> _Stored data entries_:
☆ ☆ ☆ ☆ ☆ ☆ ☆

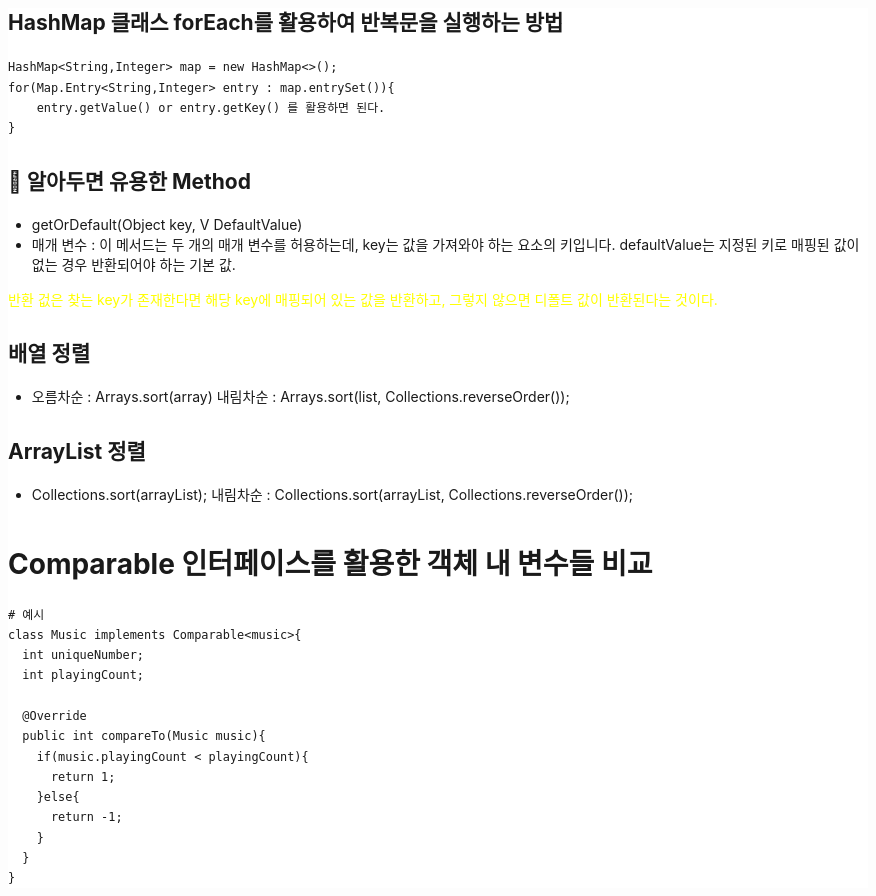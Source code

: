 ## HashMap 클래스 forEach를 활용하여 반복문을 실행하는 방법

```
HashMap<String,Integer> map = new HashMap<>();
for(Map.Entry<String,Integer> entry : map.entrySet()){
    entry.getValue() or entry.getKey() 를 활용하면 된다.
}
```

## 📌 알아두면 유용한 Method

- getOrDefault(Object key, V DefaultValue)
- 매개 변수 : 이 메서드는 두 개의 매개 변수를 허용하는데, key는 값을 가져와야 하는 요소의 키입니다. defaultValue는 지정된 키로 매핑된 값이 없는 경우 반환되어야 하는 기본 값.

<span style="color : yellow"> 반환 겂은 찾는 key가 존재한다면 해당 key에 매핑되어 있는 값을 반환하고, 그렇지 않으면 디폴트 값이 반환된다는 것이다.</span>

## 배열 정렬

- 오름차순 : Arrays.sort(array) 내림차순 : Arrays.sort(list, Collections.reverseOrder());

## ArrayList 정렬

- Collections.sort(arrayList); 내림차순 : Collections.sort(arrayList, Collections.reverseOrder());

# Comparable 인터페이스를 활용한 객체 내 변수들 비교

```
# 예시
class Music implements Comparable<music>{
  int uniqueNumber;
  int playingCount;

  @Override
  public int compareTo(Music music){
    if(music.playingCount < playingCount){
      return 1;
    }else{
      return -1;
    }
  }
}
```
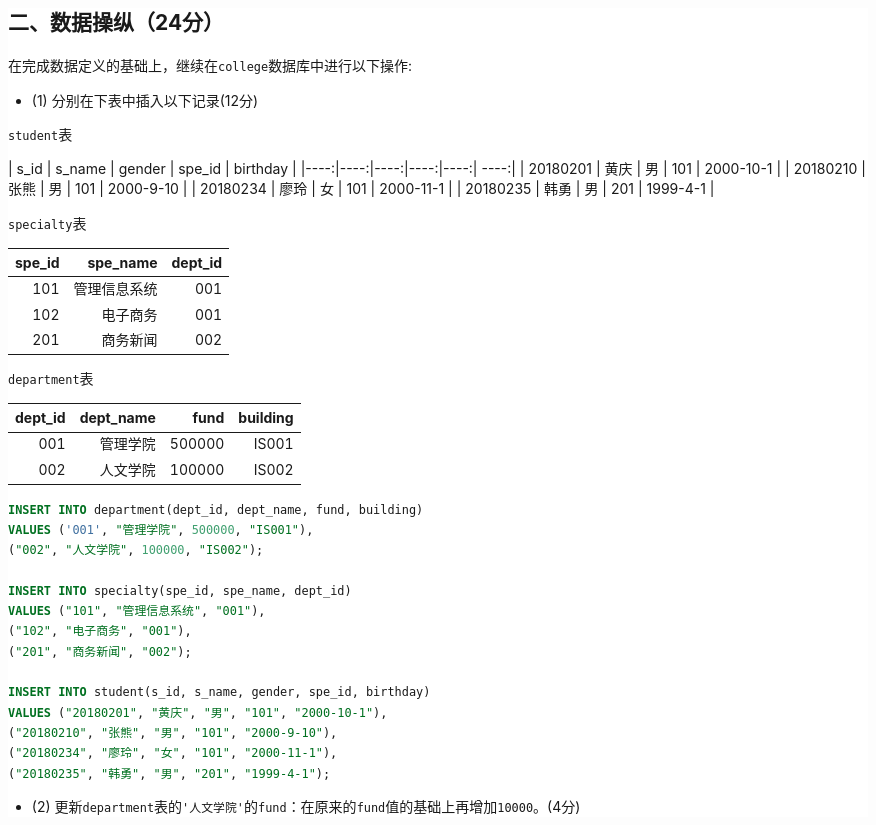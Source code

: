 ## 二、数据操纵（24分）

在完成数据定义的基础上，继续在`college`数据库中进行以下操作:

- (1) 分别在下表中插入以下记录(12分)

`student`表

| s_id   | s_name   | gender   | spe_id   | birthday |
|----:|----:|----:|----:|----:| ----:|
| 20180201 | 黄庆 | 男 |  101  |  2000-10-1 |
| 20180210 | 张熊 | 男 |  101  |  2000-9-10 |
| 20180234 | 廖玲 | 女 |  101  |  2000-11-1 |
| 20180235 | 韩勇 | 男 |  201  |  1999-4-1 |

`specialty`表

| spe_id   | spe_name   | dept_id |
|----: |----: |----:|
| 101 | 管理信息系统| 001 |
| 102 | 电子商务| 001 |
| 201 | 商务新闻| 002 |

`department`表

| dept_id   | dept_name   | fund |  building |
|----: |----: |----:|----:|
| 001 | 管理学院| 500000 | IS001|
| 002 | 人文学院| 100000 | IS002|

```sql
INSERT INTO department(dept_id, dept_name, fund, building)
VALUES ('001', "管理学院", 500000, "IS001"),
("002", "人文学院", 100000, "IS002");

INSERT INTO specialty(spe_id, spe_name, dept_id)
VALUES ("101", "管理信息系统", "001"),
("102", "电子商务", "001"),
("201", "商务新闻", "002");

INSERT INTO student(s_id, s_name, gender, spe_id, birthday)
VALUES ("20180201", "黄庆", "男", "101", "2000-10-1"),
("20180210", "张熊", "男", "101", "2000-9-10"),
("20180234", "廖玲", "女", "101", "2000-11-1"),
("20180235", "韩勇", "男", "201", "1999-4-1");
```

- (2) 更新`department`表的`'人文学院'`的`fund`：在原来的`fund`值的基础上再增加`10000`。(4分)
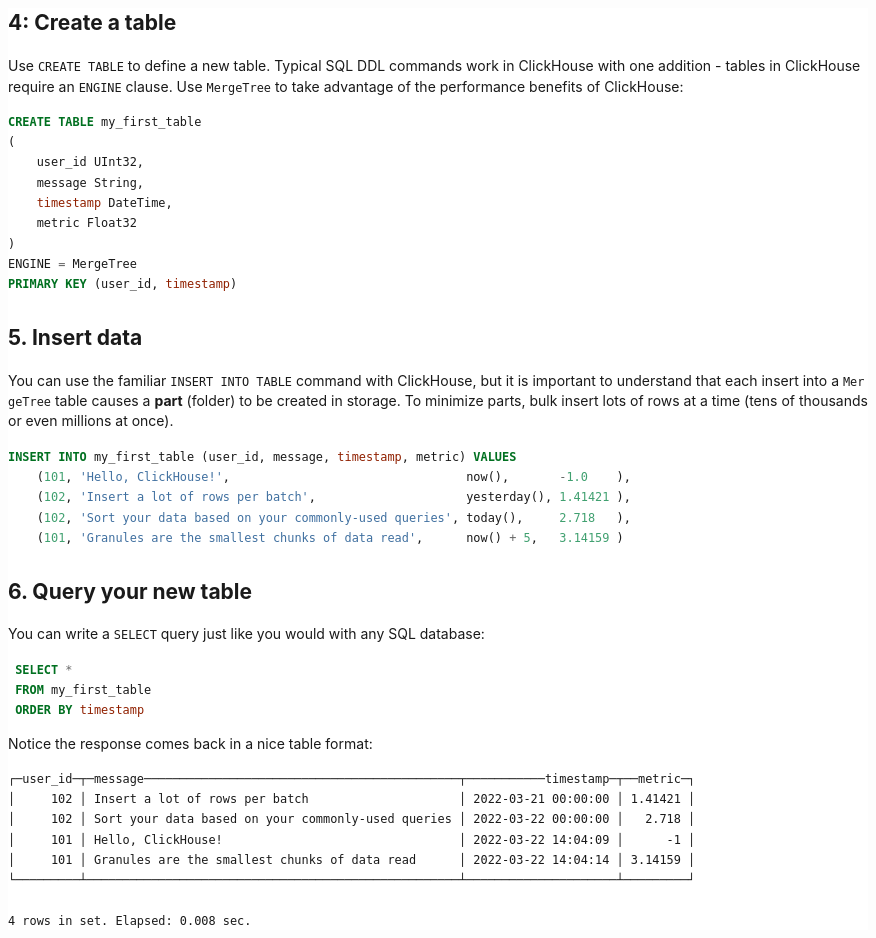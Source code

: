 ## 4: Create a table

Use `CREATE TABLE` to define a new table. Typical SQL DDL commands work in ClickHouse with one addition - tables in ClickHouse require
an `ENGINE` clause. Use `MergeTree` to take advantage of the performance benefits of ClickHouse:

```sql
CREATE TABLE my_first_table
(
    user_id UInt32,
    message String,
    timestamp DateTime,
    metric Float32
)
ENGINE = MergeTree
PRIMARY KEY (user_id, timestamp)
```

## 5. Insert data

You can use the familiar `INSERT INTO TABLE` command with ClickHouse, but it is important to understand that each insert into a
`MergeTree` table causes a **part** (folder) to be created in storage. To minimize parts, bulk insert lots of rows at a time (tens of
thousands or even millions at once).

```sql
INSERT INTO my_first_table (user_id, message, timestamp, metric) VALUES
    (101, 'Hello, ClickHouse!',                                 now(),       -1.0    ),
    (102, 'Insert a lot of rows per batch',                     yesterday(), 1.41421 ),
    (102, 'Sort your data based on your commonly-used queries', today(),     2.718   ),
    (101, 'Granules are the smallest chunks of data read',      now() + 5,   3.14159 )
```

## 6. Query your new table

You can write a `SELECT` query just like you would with any SQL database:

 ```sql
  SELECT *
  FROM my_first_table
  ORDER BY timestamp
  ```
  Notice the response comes back in a nice table format:
   ```response
   ┌─user_id─┬─message────────────────────────────────────────────┬───────────timestamp─┬──metric─┐
   │     102 │ Insert a lot of rows per batch                     │ 2022-03-21 00:00:00 │ 1.41421 │
   │     102 │ Sort your data based on your commonly-used queries │ 2022-03-22 00:00:00 │   2.718 │
   │     101 │ Hello, ClickHouse!                                 │ 2022-03-22 14:04:09 │      -1 │
   │     101 │ Granules are the smallest chunks of data read      │ 2022-03-22 14:04:14 │ 3.14159 │
   └─────────┴────────────────────────────────────────────────────┴─────────────────────┴─────────┘

   4 rows in set. Elapsed: 0.008 sec.
   ```
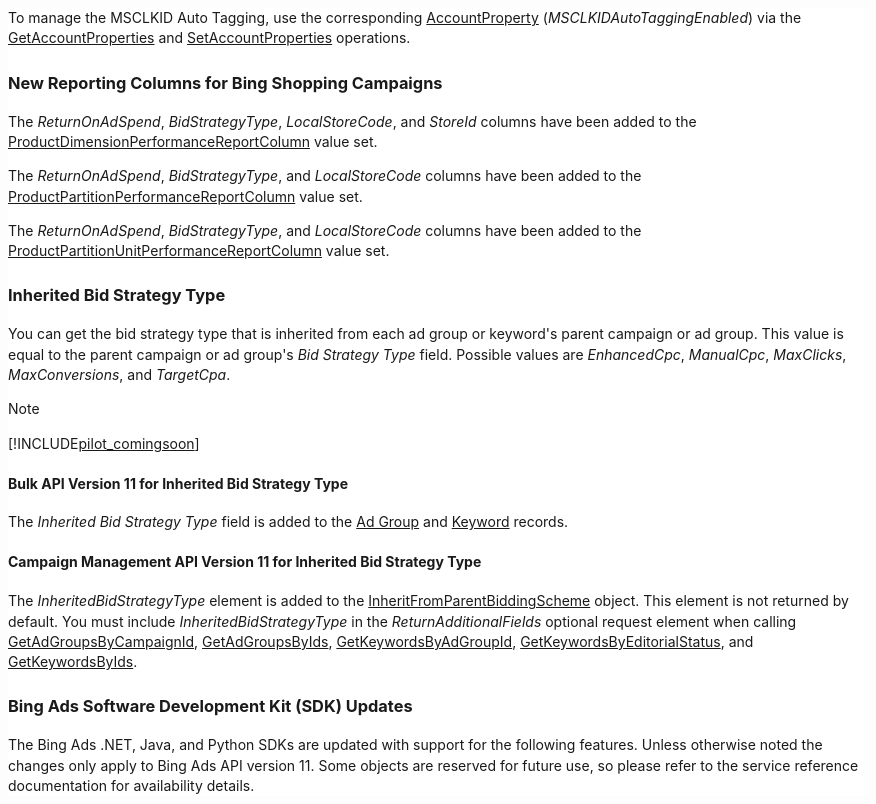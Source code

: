 To manage the MSCLKID Auto Tagging, use the corresponding [AccountProperty](https://msdn.microsoft.com/library/bing-ads-campaign-management-accountproperty.aspx) (*MSCLKIDAutoTaggingEnabled*) via the [GetAccountProperties](https://msdn.microsoft.com/library/bing-ads-campaign-management-getaccountproperties.aspx) and [SetAccountProperties](https://msdn.microsoft.com/library/bing-ads-campaign-management-setaccountproperties.aspx) operations. 

### <a name="reporting_bsc_july2017"></a>New Reporting Columns for Bing Shopping Campaigns
The *ReturnOnAdSpend*, *BidStrategyType*, *LocalStoreCode*, and *StoreId* columns have been added to the [ProductDimensionPerformanceReportColumn](https://msdn.microsoft.com/library/bing-ads-reporting-productdimensionperformancereportcolumn.aspx) value set.

The *ReturnOnAdSpend*, *BidStrategyType*, and *LocalStoreCode* columns have been added to the [ProductPartitionPerformanceReportColumn](https://msdn.microsoft.com/library/bing-ads-reporting-productpartitionperformancereportcolumn.aspx) value set.

The *ReturnOnAdSpend*, *BidStrategyType*, and *LocalStoreCode* columns have been added to the [ProductPartitionUnitPerformanceReportColumn](https://msdn.microsoft.com/library/bing-ads-reporting-productpartitionunitperformancereportcolumn.aspx) value set.

### <a name="inheritedbidstrategytype_july2017"></a>Inherited Bid Strategy Type
You can get the bid strategy type that is inherited from each ad group or keyword's parent campaign or ad group. This value is equal to the parent campaign or ad group's *Bid Strategy Type* field. Possible values are *EnhancedCpc*, *ManualCpc*, *MaxClicks*, *MaxConversions*, and *TargetCpa*.

> [!NOTE]
> [!INCLUDE[pilot_comingsoon](../docset-overview/includes/pilot_comingsoon.md)]

#### <a name="bulk_v11_inheritedbidstrategytype_july2017"></a>Bulk API Version 11 for Inherited Bid Strategy Type  
The *Inherited Bid Strategy Type* field is added to the [Ad Group](https://msdn.microsoft.com/library/bing-ads-bulk-ad-group-record.aspx) and [Keyword](https://msdn.microsoft.com/library/bing-ads-bulk-keyword-record.aspx) records. 

#### <a name="campaign_v11_inheritedbidstrategytype_july2017"></a>Campaign Management API Version 11 for Inherited Bid Strategy Type  
The *InheritedBidStrategyType* element is added to the  [InheritFromParentBiddingScheme](https://msdn.microsoft.com/library/bing-ads-campaign-management-inheritfromparentbiddingscheme.aspx) object. This element is not returned by default. You must include *InheritedBidStrategyType* in the *ReturnAdditionalFields* optional request element when calling [GetAdGroupsByCampaignId](https://msdn.microsoft.com/library/bing-ads-campaign-management-getadgroupsbycampaignid.aspx), [GetAdGroupsByIds](https://msdn.microsoft.com/library/bing-ads-campaign-management-getadgroupsbyids.aspx), [GetKeywordsByAdGroupId](https://msdn.microsoft.com/library/bing-ads-campaign-management-getkeywordsbyadgroupid.aspx), [GetKeywordsByEditorialStatus](https://msdn.microsoft.com/library/bing-ads-campaign-management-getkeywordsbyeditorialstatus.aspx), and [GetKeywordsByIds](https://msdn.microsoft.com/library/bing-ads-campaign-management-getkeywordsbyids.aspx).


### <a name="sdk_july2017"></a>Bing Ads Software Development Kit (SDK) Updates
The Bing Ads .NET, Java, and Python SDKs are updated with support for the following features. Unless otherwise noted the changes only apply to Bing Ads API version 11. Some objects are reserved for future use, so please refer to the service reference documentation for availability details.
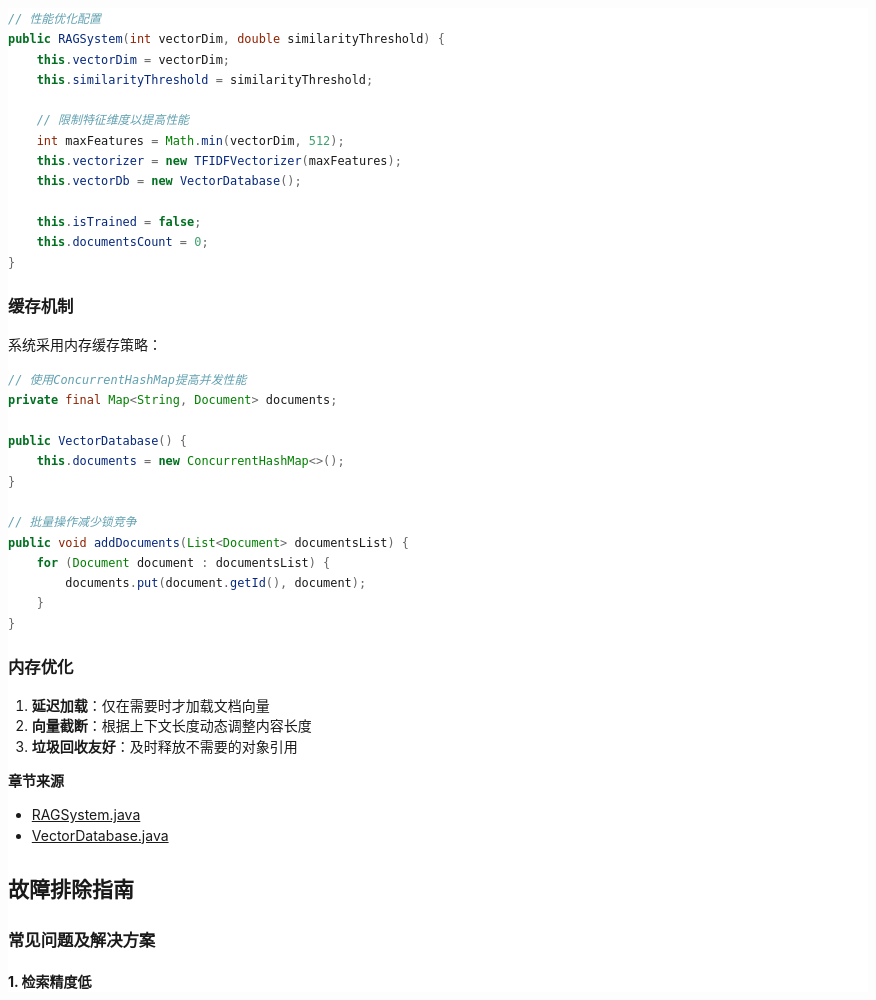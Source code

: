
 ```java
// 性能优化配置
public RAGSystem(int vectorDim, double similarityThreshold) {
    this.vectorDim = vectorDim;
    this.similarityThreshold = similarityThreshold;
    
    // 限制特征维度以提高性能
    int maxFeatures = Math.min(vectorDim, 512);
    this.vectorizer = new TFIDFVectorizer(maxFeatures);
    this.vectorDb = new VectorDatabase();
    
    this.isTrained = false;
    this.documentsCount = 0;
}
```

### 缓存机制

系统采用内存缓存策略：

```java
// 使用ConcurrentHashMap提高并发性能
private final Map<String, Document> documents;

public VectorDatabase() {
    this.documents = new ConcurrentHashMap<>();
}

// 批量操作减少锁竞争
public void addDocuments(List<Document> documentsList) {
    for (Document document : documentsList) {
        documents.put(document.getId(), document);
    }
}
```

### 内存优化

1. **延迟加载**：仅在需要时才加载文档向量
2. **向量截断**：根据上下文长度动态调整内容长度
3. **垃圾回收友好**：及时释放不需要的对象引用

**章节来源**
- [RAGSystem.java](file://tinyai-agent-rag/src/main/java/io/leavesfly/tinyai/agent/rag/RAGSystem.java#L40-L60)
- [VectorDatabase.java](file://tinyai-agent-rag/src/main/java/io/leavesfly/tinyai/agent/rag/VectorDatabase.java#L20-L30)

## 故障排除指南

### 常见问题及解决方案

#### 1. 检索精度低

☆ ☆ ☆ ☆ ☆ ☆ ☆

> _Aim of the task_: For the entries shown above, tally every line containing the word "your". Report the tally and nothing else.

> _Answer to this problem_: 3